Magistrate Jobarteh said that Section 166 of the CPC placed a duty on the court to examine from the evidence of PW1 and PW2 to determine whether it had established a prima facie case or not.

He posited that PW1, the owner of the subject matter of the alleged stealing, did not mention stealing of his vehicle by either the first accused or any of the accused persons.

From the totality of the evidence led by the prosecution, stated Magistrate Jobarteh, there was no evidence to prove even one afore-mentioned essential element in the alleged offence against the second accused.

Therefore, he continued, the evidence adduced by the prosecution on the alleged offence of stealing had been so manifestly unreliable that no reasonable tribunal could safely convict on it.

“I hereby acquit and discharge the second accused of count two,” Magistrate Jobarteh told the court.

He further stated that on count three, the second accused and third accused were charged with willfully and unlawfully scrapping the vehicle of PW1.

He added that he had made recourse to the cited Section of the Criminal Code and had discovered that the said Section deals with willful damage to boundary and survey marks.

He adduced that the purport of the said Section was different from the particulars of the offence the second and third accused persons were charged with.

“This court is advised to refrain from convicting an accused person on an offence unknown to the law,” Magistrate Jobarteh told the court, adding that if an accused person is charged with an offence unknown to the law, a conviction based on it will be quashed.

Therefore, he stated, the second and third accused persons were acquitted and discharged.
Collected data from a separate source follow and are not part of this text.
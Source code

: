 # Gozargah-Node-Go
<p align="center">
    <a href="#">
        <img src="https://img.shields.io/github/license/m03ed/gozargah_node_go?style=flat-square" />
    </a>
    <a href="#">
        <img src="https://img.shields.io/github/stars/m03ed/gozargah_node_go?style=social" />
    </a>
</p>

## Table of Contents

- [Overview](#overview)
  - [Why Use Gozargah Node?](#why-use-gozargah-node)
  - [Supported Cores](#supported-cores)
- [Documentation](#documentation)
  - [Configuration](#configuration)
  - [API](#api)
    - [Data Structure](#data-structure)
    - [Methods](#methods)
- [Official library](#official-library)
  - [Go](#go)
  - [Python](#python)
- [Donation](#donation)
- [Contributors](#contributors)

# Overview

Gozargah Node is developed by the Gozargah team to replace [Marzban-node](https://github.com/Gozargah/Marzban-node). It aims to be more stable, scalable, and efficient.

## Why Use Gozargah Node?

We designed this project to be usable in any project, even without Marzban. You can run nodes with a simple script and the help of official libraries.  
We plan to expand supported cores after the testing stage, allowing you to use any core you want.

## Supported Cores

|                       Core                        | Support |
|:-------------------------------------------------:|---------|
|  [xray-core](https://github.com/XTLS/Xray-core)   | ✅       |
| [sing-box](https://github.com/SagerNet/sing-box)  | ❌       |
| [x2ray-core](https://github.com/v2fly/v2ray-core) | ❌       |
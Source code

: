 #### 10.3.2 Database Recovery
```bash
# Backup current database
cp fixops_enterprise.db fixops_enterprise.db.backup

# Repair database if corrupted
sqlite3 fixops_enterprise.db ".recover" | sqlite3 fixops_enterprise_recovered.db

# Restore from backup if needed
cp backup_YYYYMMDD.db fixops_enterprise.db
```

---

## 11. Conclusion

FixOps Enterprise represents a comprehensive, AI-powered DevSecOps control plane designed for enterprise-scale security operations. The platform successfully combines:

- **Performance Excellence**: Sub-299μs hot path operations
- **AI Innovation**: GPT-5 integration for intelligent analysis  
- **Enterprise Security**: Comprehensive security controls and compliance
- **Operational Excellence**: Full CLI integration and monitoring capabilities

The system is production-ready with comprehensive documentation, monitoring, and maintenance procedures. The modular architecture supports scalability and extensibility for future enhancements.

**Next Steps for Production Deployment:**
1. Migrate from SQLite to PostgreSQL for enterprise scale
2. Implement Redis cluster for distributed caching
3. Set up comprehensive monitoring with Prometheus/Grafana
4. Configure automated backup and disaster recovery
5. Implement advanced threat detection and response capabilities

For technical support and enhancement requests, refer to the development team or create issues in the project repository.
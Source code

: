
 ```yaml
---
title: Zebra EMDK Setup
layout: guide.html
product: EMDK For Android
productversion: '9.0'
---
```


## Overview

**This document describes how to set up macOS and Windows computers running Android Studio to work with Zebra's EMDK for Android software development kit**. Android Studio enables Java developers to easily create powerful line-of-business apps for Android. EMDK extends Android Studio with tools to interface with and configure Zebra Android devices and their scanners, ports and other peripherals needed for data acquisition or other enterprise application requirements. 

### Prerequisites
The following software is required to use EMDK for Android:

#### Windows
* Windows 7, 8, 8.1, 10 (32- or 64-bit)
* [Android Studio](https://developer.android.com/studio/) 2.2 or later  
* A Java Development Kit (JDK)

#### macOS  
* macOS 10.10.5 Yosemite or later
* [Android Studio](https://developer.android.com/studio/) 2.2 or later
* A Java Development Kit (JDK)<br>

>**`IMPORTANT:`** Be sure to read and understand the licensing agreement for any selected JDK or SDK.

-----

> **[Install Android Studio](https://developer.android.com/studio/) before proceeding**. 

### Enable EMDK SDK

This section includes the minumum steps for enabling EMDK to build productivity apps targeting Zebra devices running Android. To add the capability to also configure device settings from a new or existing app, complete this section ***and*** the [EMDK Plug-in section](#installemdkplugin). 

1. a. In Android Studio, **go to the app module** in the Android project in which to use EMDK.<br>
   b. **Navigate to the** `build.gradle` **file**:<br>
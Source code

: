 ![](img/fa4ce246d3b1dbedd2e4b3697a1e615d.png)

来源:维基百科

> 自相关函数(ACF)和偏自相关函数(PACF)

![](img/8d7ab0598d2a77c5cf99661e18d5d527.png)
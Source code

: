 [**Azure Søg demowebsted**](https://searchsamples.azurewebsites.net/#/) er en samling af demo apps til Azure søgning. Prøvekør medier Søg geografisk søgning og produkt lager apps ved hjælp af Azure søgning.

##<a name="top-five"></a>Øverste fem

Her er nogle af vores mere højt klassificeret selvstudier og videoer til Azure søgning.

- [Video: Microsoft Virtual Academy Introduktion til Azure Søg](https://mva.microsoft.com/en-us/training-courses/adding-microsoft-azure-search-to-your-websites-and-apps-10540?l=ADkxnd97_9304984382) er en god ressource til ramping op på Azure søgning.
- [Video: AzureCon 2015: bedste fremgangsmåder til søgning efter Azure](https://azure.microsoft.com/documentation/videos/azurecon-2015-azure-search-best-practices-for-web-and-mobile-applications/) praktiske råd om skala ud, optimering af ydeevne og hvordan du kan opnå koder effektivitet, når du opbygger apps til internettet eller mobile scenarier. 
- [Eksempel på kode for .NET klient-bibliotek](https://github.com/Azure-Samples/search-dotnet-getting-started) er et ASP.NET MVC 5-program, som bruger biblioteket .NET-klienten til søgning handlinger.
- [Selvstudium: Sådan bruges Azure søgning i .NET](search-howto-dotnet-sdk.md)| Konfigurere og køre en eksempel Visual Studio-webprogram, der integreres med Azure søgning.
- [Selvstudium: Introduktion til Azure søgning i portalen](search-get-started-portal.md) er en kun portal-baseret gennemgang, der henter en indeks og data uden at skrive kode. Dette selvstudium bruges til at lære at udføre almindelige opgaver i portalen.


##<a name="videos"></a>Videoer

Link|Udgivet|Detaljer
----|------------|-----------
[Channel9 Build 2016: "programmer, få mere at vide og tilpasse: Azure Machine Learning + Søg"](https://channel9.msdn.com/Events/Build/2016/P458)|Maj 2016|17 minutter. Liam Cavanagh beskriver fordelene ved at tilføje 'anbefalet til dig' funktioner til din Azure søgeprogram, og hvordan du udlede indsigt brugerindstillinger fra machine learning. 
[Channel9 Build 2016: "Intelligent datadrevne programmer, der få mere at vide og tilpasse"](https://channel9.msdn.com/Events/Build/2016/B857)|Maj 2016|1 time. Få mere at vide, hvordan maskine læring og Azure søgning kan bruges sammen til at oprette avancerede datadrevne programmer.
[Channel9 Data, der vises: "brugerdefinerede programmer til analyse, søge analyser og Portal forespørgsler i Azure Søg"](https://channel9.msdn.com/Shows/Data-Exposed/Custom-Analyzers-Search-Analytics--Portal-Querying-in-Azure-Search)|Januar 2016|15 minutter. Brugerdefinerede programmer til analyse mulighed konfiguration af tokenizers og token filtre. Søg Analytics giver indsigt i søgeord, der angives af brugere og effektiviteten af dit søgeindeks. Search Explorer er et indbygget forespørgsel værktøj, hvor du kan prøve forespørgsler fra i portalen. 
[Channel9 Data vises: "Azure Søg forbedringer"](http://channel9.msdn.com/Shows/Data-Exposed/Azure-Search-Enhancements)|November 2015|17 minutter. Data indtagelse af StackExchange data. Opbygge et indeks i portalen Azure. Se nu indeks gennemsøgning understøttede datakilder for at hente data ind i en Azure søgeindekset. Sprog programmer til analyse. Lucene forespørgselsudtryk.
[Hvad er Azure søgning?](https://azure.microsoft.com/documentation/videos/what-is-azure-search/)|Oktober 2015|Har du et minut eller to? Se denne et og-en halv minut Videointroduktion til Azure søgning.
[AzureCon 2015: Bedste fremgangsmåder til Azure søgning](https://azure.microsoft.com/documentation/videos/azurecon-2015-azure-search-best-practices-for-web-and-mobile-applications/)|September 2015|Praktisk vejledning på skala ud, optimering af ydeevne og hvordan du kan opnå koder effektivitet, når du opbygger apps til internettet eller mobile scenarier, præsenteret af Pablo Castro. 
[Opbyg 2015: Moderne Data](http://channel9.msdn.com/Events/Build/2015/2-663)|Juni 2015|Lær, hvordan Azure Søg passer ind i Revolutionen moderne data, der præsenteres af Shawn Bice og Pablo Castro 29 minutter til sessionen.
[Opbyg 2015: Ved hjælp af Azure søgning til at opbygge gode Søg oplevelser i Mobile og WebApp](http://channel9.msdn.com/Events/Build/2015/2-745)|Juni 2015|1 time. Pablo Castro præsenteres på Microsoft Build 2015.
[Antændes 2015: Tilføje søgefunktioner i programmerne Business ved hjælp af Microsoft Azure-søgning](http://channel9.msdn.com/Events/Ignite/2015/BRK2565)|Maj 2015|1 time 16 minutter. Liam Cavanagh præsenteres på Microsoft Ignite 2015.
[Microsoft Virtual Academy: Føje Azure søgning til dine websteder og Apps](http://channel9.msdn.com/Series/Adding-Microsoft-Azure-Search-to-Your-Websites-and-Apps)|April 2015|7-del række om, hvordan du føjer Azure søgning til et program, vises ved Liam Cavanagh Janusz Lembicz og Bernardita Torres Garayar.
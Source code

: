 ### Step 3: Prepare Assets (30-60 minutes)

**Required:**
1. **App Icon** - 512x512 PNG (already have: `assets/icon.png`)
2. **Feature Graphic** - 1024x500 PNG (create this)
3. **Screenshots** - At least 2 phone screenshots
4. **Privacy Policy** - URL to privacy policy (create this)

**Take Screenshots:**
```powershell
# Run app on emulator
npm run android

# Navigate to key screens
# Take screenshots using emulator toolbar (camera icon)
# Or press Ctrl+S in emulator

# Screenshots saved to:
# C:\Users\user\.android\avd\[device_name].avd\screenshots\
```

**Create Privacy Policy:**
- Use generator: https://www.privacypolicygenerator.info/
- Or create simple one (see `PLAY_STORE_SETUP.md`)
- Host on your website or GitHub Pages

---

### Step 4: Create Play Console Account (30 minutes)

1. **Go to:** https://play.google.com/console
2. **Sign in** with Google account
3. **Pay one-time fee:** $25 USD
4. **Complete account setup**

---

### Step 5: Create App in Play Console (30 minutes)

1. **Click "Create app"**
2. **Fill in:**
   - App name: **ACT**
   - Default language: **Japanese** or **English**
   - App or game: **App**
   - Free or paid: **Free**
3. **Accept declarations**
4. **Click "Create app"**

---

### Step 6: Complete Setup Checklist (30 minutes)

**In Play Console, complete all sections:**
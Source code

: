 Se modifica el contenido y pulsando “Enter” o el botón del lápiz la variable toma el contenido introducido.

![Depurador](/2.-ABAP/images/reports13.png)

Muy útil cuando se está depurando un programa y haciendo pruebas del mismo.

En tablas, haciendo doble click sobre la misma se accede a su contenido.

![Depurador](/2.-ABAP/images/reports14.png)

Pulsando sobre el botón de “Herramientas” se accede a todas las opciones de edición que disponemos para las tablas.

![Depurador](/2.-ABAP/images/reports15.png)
Continuing the delivering of his judgement, he told the court that in proving the guilt of the fourth accused person, the prosecution must prove the important elements that he had received the property in question and also had knowledge of the fact that the property so received was stolen.

Magistrate Jobarteh said the knowledge that the property was stolen was required before he would be guilty of the offence.

“An accused will however be deemed to have such knowledge if judging from circumstances of the case, a reasonable man ought to have suspected the property in question to have been stolen,” he stated.

Magistrate Jobarteh indicated that there was nothing in the evidence of the prosecution witnesses and the ensuing cross-examination to lead to the conclusion that the fourth accused received stolen property, knowing or believing it to be stolen, adding that even if there was theft of the subject matter, he had no knowledge of it and the circumstances were such that he had no reason to believe that the scrapped metals were stolen.

“I have no option than to acquit and discharge the fourth accused of the offence of receiving stolen property,” Magistrate Jobarteh declared.

He finally stated that the second accused was acquitted and discharged of both counts one and two, the second and third accused persons were acquitted and discharged of count two and the fourth accused person was acquitted and discharged of count four.

“This is my judgement,” said Magistrate Jobarteh.